Although most teens have the knowledge and reasoning ability to make decisions as rationally as adults, their tendency to make much riskier choices suggests that they still lack some key component of wise decision making. Why is this so? Because adolescents may not bother to use those thinking skills before they act. That's the finding of a new study by researchers at Temple University that appears in the journal Child Development.
"The study's findings have important implications for debates about whether adolescents should be held to the same standards of criminal and other responsibility as adults," according to Dustin Albert, a PhD candidate at Temple who authored the study. "Research charting age differences in such capacities is increasingly being consulted for guidance on social and legal policies concerning adolescents."

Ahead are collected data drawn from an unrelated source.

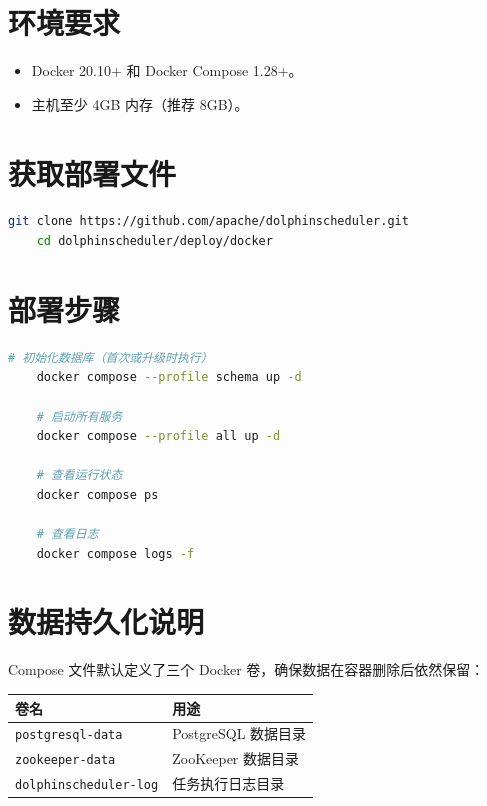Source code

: \documentclass[UTF8, a4paper]{ctexbook}
\begin{document}
\section{环境要求}
	
\begin{itemize}
	\item Docker 20.10+ 和 Docker Compose 1.28+。
	\item 主机至少 4GB 内存（推荐 8GB）。
\end{itemize}
	
\section{获取部署文件}
	
\begin{lstlisting}[language=bash]
	git clone https://github.com/apache/dolphinscheduler.git
	cd dolphinscheduler/deploy/docker
\end{lstlisting}
	
\section{部署步骤}
	
\begin{lstlisting}[language=bash]
	# 初始化数据库（首次或升级时执行）
	docker compose --profile schema up -d
	
	# 启动所有服务
	docker compose --profile all up -d
	
	# 查看运行状态
	docker compose ps
	
	# 查看日志
	docker compose logs -f
\end{lstlisting}
	
\section{数据持久化说明}
	
Compose 文件默认定义了三个 Docker 卷，确保数据在容器删除后依然保留：
	
\begin{longtable}{p{5cm}p{8cm}}
	\toprule
	\textbf{卷名} & \textbf{用途} \\
	\midrule
	\texttt{postgresql-data}    & PostgreSQL 数据目录 \\
	\texttt{zookeeper-data}     & ZooKeeper 数据目录 \\
	\texttt{dolphinscheduler-log} & 任务执行日志目录 \\
	\bottomrule
\end{longtable}
	
\end{document}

The study tested a diverse group of 890 individuals between the ages of 10 and 30, using a computerized test of strategic planning and problem solving called the Tower of London. The test asks individuals to rearrange a stack of three differently colored balls to match a picture of a new arrangement, using as few moves as possible. Test takers have to plan ahead, using a sequence of actions to bridge the gap between the game board and the target board. The study also tested individuals on a battery of tasks related to reasoning, memory, and self-control.
Older test takers did better on the tower test, showing greater ability to plan ahead and solve problems. On the hardest problems, mature performance wasn't seen until at least age 22. Since solving the hardest problems on the test is known to make strong demands on the brain's frontal lobes and teens' frontal lobes are still maturing, this finding wasn't unexpected, according to the researchers.
Follow-up analyses suggested that when older individuals (those in their late teens and early adult years) did better on the tests, it was because of improvements in impulse control, which may have allowed them to plan their solutions more fully before they acted.
"Late developmental improvements in problem solving may have less to do with getting smarter and more to do with a growing capacity to settle down and think things through before acting," according to Albert. "Programs that target adolescents' still-emerging capacity to plan ahead, control their impulses, regulate their emotions, and resist peer pressure may help bolster youngsters' ability to make good decisions in the real world."